■ **Provided data**
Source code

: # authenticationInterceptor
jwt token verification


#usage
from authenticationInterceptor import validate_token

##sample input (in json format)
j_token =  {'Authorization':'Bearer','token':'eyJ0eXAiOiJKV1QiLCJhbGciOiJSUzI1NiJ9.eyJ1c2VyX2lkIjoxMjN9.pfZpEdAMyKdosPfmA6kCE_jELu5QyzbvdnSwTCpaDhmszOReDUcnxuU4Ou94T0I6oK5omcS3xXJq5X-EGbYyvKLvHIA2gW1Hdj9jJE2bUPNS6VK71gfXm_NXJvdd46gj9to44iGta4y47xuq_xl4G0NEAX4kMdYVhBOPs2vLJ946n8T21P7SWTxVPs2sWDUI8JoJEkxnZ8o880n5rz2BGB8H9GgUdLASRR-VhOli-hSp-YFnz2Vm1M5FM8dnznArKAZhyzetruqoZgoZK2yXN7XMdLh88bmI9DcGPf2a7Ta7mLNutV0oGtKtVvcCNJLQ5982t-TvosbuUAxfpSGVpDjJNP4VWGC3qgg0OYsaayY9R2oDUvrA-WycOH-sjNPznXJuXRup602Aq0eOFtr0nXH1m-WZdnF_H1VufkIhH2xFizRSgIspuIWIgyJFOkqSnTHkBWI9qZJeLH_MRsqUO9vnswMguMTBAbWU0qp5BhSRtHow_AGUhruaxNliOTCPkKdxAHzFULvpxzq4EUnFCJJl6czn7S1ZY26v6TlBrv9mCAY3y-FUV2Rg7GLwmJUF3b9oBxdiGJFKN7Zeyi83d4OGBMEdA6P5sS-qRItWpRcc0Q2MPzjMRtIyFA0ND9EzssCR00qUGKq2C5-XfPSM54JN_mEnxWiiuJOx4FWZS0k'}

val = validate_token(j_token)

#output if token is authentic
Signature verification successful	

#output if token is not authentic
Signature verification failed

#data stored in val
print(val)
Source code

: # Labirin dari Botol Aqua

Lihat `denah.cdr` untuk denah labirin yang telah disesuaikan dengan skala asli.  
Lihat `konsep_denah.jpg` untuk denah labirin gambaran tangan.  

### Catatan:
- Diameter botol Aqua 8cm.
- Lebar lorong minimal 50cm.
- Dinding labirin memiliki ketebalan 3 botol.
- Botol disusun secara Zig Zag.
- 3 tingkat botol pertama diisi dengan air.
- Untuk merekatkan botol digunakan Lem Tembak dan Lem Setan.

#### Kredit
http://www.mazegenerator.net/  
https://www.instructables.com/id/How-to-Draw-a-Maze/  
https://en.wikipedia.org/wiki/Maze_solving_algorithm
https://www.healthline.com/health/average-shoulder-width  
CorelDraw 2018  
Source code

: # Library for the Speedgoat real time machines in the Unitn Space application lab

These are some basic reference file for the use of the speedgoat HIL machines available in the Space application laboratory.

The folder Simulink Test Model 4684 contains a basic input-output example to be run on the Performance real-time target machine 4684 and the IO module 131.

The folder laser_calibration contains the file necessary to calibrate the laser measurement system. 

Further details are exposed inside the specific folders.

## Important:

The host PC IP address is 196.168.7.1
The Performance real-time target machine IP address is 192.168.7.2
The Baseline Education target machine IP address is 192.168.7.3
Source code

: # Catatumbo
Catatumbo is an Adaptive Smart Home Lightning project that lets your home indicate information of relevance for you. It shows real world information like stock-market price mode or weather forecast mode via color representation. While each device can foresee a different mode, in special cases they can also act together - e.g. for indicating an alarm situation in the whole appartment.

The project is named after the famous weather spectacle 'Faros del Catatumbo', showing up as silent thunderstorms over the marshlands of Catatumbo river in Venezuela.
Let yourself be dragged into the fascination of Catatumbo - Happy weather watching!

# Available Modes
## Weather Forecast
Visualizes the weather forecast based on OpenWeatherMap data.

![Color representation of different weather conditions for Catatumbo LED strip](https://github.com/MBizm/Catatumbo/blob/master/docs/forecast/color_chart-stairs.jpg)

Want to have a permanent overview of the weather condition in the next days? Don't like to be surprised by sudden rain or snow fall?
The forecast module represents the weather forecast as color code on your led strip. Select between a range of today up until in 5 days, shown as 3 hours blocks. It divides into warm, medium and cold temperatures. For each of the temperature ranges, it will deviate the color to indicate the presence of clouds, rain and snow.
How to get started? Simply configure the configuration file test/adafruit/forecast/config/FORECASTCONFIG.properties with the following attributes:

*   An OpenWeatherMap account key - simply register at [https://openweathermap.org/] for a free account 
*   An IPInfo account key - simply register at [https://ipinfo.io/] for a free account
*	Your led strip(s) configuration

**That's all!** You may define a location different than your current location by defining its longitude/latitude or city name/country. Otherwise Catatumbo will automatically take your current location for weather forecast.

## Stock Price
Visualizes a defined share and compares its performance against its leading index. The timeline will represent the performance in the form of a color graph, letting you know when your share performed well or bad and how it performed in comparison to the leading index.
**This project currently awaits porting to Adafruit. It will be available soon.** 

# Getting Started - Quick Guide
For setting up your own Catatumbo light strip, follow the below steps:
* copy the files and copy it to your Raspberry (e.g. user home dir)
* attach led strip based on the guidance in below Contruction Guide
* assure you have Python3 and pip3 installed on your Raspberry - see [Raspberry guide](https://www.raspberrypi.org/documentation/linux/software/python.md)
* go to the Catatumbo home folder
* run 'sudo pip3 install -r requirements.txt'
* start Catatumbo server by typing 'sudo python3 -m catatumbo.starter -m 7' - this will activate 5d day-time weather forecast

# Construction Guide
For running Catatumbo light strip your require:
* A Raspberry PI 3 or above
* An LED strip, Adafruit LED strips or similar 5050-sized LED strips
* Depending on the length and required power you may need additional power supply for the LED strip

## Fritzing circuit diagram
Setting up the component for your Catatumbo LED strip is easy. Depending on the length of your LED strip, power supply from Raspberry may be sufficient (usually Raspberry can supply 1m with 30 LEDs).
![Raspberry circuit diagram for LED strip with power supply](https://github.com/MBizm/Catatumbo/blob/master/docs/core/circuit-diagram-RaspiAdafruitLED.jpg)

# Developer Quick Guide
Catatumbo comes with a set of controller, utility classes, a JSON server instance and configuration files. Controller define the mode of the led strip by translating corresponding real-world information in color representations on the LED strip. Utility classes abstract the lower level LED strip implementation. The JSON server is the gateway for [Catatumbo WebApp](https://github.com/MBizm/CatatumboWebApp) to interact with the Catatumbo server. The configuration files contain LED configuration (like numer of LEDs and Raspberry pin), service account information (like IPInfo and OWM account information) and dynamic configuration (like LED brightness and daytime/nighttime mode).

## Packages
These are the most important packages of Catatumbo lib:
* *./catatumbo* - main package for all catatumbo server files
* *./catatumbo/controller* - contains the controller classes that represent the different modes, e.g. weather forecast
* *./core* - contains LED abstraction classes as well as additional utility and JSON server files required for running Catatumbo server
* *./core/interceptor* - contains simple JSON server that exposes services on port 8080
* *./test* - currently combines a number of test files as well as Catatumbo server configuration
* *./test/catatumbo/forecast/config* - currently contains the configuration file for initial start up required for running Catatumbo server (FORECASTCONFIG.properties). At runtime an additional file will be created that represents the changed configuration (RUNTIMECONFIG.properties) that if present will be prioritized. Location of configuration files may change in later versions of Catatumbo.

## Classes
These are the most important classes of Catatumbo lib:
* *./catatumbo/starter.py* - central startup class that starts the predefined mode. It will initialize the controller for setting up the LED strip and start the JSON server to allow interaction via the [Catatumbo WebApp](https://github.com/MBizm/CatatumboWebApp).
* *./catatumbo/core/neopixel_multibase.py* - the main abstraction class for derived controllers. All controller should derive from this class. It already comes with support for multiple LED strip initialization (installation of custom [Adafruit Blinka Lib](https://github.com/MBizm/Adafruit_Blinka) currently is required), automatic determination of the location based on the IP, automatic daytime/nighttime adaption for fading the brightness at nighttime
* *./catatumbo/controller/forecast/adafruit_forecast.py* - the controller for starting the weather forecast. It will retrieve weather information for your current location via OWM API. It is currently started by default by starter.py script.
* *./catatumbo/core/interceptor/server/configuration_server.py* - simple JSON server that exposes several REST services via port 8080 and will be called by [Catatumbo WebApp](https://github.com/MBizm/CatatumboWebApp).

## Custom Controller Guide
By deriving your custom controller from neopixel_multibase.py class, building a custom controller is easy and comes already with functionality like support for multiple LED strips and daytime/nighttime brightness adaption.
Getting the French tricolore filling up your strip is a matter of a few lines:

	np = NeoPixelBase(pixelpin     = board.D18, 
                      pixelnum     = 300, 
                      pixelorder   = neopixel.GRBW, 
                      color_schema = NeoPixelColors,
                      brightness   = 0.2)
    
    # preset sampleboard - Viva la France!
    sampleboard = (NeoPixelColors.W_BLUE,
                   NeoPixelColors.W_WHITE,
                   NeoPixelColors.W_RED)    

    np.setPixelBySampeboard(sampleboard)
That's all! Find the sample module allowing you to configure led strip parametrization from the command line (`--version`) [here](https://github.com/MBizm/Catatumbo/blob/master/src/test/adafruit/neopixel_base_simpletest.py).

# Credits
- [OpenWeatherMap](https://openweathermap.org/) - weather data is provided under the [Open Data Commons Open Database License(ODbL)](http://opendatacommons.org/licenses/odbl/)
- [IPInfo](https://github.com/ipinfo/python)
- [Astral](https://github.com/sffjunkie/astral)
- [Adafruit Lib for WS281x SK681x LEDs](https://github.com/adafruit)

■ **What this task involves**
All that belongs in the answer is the lines from the start of the entries above through the line containing "##sample input (in json format)", each given exactly.

■ **Written response**
Source code

: # authenticationInterceptor
jwt token verification


#usage
from authenticationInterceptor import validate_token

##sample input (in json format)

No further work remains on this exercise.